(Given data Opens)

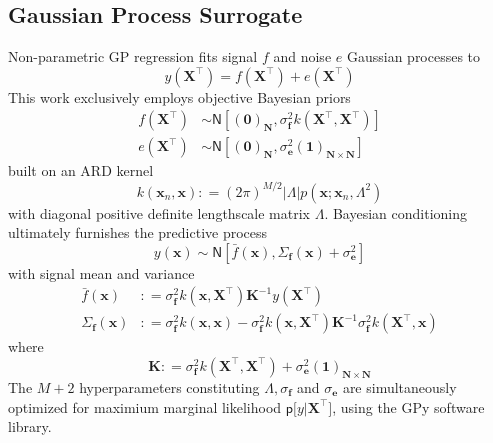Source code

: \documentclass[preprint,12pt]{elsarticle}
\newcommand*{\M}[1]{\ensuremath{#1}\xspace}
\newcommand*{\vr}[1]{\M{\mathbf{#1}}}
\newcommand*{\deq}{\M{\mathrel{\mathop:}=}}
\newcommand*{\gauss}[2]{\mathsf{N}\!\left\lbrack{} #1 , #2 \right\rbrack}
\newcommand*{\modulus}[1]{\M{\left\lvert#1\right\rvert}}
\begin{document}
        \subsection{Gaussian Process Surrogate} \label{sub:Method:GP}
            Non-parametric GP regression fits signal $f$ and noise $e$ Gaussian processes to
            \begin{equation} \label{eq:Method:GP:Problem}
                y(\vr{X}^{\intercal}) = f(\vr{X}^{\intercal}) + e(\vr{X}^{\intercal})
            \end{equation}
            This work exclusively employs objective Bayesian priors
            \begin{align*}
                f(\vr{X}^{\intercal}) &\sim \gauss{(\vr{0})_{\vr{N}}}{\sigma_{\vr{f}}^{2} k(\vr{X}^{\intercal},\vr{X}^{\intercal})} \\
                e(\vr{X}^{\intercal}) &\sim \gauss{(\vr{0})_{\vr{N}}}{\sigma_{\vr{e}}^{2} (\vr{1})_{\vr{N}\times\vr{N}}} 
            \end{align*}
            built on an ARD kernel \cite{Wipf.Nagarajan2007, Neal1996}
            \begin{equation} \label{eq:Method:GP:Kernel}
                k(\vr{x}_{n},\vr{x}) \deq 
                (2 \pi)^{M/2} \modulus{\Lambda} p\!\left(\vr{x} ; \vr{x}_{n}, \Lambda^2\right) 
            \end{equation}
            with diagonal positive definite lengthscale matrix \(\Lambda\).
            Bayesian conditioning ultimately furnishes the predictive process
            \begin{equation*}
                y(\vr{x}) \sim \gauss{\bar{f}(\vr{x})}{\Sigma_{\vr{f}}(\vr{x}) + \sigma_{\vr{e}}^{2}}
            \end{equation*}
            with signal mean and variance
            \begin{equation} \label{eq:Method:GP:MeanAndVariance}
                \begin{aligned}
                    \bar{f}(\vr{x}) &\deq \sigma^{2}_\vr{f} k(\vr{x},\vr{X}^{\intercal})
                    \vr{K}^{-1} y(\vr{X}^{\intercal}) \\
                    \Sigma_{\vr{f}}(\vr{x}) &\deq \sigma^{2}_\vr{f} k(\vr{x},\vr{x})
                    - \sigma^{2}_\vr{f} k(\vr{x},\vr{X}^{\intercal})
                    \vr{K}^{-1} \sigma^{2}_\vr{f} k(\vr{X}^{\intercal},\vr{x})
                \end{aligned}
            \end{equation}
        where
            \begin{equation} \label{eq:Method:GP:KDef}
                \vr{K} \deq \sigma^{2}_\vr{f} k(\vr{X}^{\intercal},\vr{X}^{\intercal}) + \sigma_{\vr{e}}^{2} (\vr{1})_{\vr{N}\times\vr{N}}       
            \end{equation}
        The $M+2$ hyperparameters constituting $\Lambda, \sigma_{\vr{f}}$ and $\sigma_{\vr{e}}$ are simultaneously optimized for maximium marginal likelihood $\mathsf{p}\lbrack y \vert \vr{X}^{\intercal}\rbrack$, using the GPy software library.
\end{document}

(Given data Closes)
(Given data Opens)

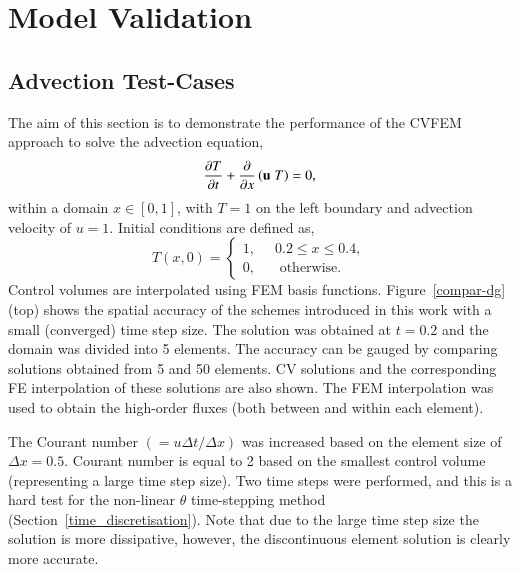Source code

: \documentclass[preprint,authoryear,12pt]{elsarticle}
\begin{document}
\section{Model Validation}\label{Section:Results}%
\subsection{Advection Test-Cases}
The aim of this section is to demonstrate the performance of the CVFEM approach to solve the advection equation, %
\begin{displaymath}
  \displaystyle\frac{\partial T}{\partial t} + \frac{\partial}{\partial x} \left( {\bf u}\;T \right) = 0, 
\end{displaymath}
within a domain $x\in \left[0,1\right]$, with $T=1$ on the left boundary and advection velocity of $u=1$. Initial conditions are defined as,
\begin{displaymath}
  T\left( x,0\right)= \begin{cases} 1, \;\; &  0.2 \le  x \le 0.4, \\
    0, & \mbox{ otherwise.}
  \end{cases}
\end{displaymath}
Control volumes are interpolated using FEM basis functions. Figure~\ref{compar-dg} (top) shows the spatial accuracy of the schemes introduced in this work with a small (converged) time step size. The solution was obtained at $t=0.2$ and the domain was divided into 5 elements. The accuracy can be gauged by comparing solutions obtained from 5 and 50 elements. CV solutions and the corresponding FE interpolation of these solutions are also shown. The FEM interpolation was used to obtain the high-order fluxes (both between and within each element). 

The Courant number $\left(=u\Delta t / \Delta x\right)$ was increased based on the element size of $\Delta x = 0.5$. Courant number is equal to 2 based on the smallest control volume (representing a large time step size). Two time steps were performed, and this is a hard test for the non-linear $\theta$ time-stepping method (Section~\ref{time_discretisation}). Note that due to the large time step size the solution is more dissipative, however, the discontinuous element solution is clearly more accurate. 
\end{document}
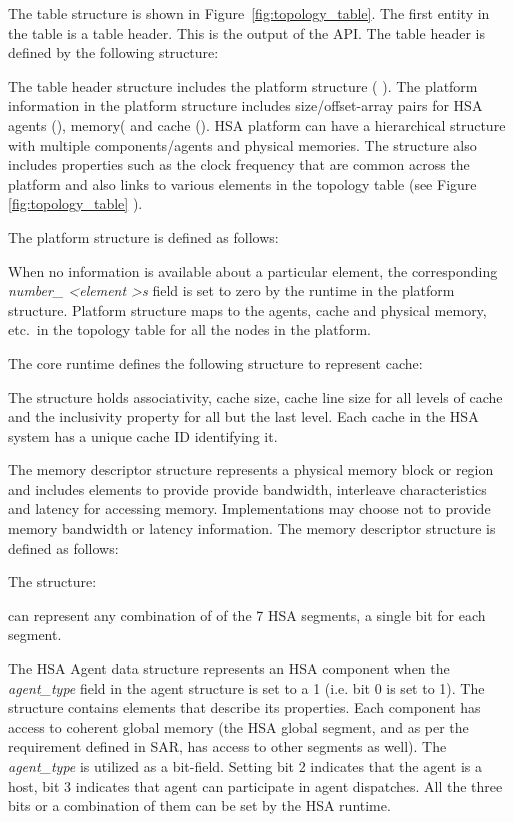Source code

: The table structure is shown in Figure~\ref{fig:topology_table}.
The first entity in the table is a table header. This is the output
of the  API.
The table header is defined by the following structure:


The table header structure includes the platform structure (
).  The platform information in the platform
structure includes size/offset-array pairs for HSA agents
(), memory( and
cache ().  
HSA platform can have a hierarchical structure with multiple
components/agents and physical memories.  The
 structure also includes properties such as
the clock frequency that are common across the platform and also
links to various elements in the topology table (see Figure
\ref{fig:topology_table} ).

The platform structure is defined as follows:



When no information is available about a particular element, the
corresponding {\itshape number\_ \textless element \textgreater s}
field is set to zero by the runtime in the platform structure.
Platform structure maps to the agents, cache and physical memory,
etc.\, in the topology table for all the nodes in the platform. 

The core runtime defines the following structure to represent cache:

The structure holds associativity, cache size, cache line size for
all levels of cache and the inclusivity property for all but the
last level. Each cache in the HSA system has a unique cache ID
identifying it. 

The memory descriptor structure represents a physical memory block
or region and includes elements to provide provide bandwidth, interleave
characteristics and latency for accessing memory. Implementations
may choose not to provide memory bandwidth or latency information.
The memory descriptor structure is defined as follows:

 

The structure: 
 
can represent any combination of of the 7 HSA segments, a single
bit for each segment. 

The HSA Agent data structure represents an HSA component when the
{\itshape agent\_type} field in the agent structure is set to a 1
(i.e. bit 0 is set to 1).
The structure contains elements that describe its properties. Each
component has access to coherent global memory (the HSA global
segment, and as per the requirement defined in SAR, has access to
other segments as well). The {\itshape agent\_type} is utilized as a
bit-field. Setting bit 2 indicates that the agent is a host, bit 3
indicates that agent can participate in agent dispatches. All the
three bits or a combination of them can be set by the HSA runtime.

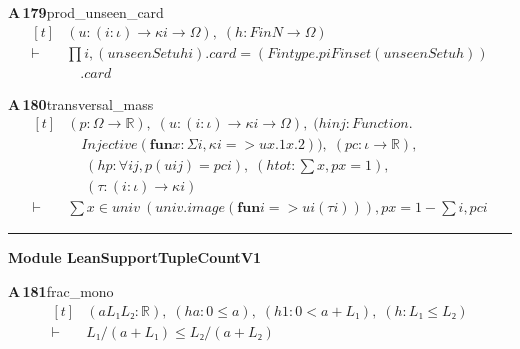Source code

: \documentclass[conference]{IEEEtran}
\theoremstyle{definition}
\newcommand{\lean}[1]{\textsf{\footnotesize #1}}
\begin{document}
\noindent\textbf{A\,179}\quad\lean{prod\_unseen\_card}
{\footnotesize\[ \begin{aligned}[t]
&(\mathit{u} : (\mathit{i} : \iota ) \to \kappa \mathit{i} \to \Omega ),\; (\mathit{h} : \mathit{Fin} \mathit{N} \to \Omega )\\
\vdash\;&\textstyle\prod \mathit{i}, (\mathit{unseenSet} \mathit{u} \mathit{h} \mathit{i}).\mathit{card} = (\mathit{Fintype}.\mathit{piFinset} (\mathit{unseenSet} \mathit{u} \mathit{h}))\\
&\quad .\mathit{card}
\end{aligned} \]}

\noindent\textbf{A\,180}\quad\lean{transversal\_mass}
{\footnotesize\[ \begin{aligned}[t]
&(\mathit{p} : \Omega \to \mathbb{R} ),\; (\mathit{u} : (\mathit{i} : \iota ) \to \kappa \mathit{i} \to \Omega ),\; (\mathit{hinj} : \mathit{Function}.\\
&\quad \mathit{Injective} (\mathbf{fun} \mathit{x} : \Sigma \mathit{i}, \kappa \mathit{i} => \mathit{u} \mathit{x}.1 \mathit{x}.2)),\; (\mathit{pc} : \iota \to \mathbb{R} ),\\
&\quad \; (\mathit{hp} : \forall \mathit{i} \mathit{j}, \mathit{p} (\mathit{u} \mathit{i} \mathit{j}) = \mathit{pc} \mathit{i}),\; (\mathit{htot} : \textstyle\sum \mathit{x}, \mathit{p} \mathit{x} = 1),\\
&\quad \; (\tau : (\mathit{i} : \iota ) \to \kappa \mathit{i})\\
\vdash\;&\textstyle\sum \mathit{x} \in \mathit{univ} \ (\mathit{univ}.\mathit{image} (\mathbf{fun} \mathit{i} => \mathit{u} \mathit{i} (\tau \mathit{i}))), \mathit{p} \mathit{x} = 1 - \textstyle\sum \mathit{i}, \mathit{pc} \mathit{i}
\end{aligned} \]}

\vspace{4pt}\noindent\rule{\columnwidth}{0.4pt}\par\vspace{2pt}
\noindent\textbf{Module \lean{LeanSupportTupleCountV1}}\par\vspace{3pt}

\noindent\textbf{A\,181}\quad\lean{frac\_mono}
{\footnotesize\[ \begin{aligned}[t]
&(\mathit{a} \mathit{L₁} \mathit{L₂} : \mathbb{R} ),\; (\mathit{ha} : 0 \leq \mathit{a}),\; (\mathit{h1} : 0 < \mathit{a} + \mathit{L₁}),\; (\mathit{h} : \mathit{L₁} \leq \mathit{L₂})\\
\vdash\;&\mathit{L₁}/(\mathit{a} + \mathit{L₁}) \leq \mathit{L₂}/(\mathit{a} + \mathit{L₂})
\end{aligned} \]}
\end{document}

(Given data Closes)

◆ **Exercise brief**:
Within the data above, the span starting at the line containing "within a domain" and ending at the line containing "Control volumes are" is to be retyped exactly, with no other lines.

◆ **Solved exercise**:
within a domain $x\in \left[0,1\right]$, with $T=1$ on the left boundary and advection velocity of $u=1$. Initial conditions are defined as,
\begin{displaymath}
  T\left( x,0\right)= \begin{cases} 1, \;\; &  0.2 \le  x \le 0.4, \\
    0, & \mbox{ otherwise.}
  \end{cases}
\end{displaymath}
Control volumes are interpolated using FEM basis functions. Figure~\ref{compar-dg} (top) shows the spatial accuracy of the schemes introduced in this work with a small (converged) time step size. The solution was obtained at $t=0.2$ and the domain was divided into 5 elements. The accuracy can be gauged by comparing solutions obtained from 5 and 50 elements. CV solutions and the corresponding FE interpolation of these solutions are also shown. The FEM interpolation was used to obtain the high-order fluxes (both between and within each element). 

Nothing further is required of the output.